◆ **Information supplied**
=======
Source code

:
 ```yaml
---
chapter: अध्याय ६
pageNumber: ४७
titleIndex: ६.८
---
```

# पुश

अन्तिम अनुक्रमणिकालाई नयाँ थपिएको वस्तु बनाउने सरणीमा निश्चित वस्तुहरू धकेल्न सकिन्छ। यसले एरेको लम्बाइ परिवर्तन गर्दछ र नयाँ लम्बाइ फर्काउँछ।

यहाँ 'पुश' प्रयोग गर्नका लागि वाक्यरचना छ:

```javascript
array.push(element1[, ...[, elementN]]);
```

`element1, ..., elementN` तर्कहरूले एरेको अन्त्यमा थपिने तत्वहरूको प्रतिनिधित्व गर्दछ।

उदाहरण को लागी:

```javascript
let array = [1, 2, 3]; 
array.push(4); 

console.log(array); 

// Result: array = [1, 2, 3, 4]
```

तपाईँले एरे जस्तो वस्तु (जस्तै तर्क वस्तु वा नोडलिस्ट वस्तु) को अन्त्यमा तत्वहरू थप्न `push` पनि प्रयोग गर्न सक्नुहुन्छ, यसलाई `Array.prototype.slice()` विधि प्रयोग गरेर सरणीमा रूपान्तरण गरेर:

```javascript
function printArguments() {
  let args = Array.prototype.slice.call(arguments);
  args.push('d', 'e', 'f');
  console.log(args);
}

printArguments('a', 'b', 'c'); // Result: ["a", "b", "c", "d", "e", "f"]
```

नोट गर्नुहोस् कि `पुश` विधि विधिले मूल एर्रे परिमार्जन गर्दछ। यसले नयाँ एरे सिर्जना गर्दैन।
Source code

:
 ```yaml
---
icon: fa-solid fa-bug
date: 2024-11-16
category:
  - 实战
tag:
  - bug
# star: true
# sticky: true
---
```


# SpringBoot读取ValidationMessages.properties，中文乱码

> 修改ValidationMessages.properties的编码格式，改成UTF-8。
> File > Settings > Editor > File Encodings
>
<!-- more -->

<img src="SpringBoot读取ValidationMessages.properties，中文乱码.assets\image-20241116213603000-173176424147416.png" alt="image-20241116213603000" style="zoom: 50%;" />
=======
◆ **Exercise brief**
The records must be given again in full, exactly as shown.

◆ **The completed task**
Source code

:
 ```yaml
---
chapter: अध्याय ६
pageNumber: ४७
titleIndex: ६.८
---
```

# पुश

अन्तिम अनुक्रमणिकालाई नयाँ थपिएको वस्तु बनाउने सरणीमा निश्चित वस्तुहरू धकेल्न सकिन्छ। यसले एरेको लम्बाइ परिवर्तन गर्दछ र नयाँ लम्बाइ फर्काउँछ।

यहाँ 'पुश' प्रयोग गर्नका लागि वाक्यरचना छ:

```javascript
array.push(element1[, ...[, elementN]]);
```

`element1, ..., elementN` तर्कहरूले एरेको अन्त्यमा थपिने तत्वहरूको प्रतिनिधित्व गर्दछ।

उदाहरण को लागी:

```javascript
let array = [1, 2, 3]; 
array.push(4); 

console.log(array); 

// Result: array = [1, 2, 3, 4]
```

तपाईँले एरे जस्तो वस्तु (जस्तै तर्क वस्तु वा नोडलिस्ट वस्तु) को अन्त्यमा तत्वहरू थप्न `push` पनि प्रयोग गर्न सक्नुहुन्छ, यसलाई `Array.prototype.slice()` विधि प्रयोग गरेर सरणीमा रूपान्तरण गरेर:

```javascript
function printArguments() {
  let args = Array.prototype.slice.call(arguments);
  args.push('d', 'e', 'f');
  console.log(args);
}

printArguments('a', 'b', 'c'); // Result: ["a", "b", "c", "d", "e", "f"]
```

नोट गर्नुहोस् कि `पुश` विधि विधिले मूल एर्रे परिमार्जन गर्दछ। यसले नयाँ एरे सिर्जना गर्दैन।
Source code

:
 ```yaml
---
icon: fa-solid fa-bug
date: 2024-11-16
category:
  - 实战
tag:
  - bug
# star: true
# sticky: true
---
```


# SpringBoot读取ValidationMessages.properties，中文乱码

> 修改ValidationMessages.properties的编码格式，改成UTF-8。
> File > Settings > Editor > File Encodings
>
<!-- more -->

<img src="SpringBoot读取ValidationMessages.properties，中文乱码.assets\image-20241116213603000-173176424147416.png" alt="image-20241116213603000" style="zoom: 50%;" />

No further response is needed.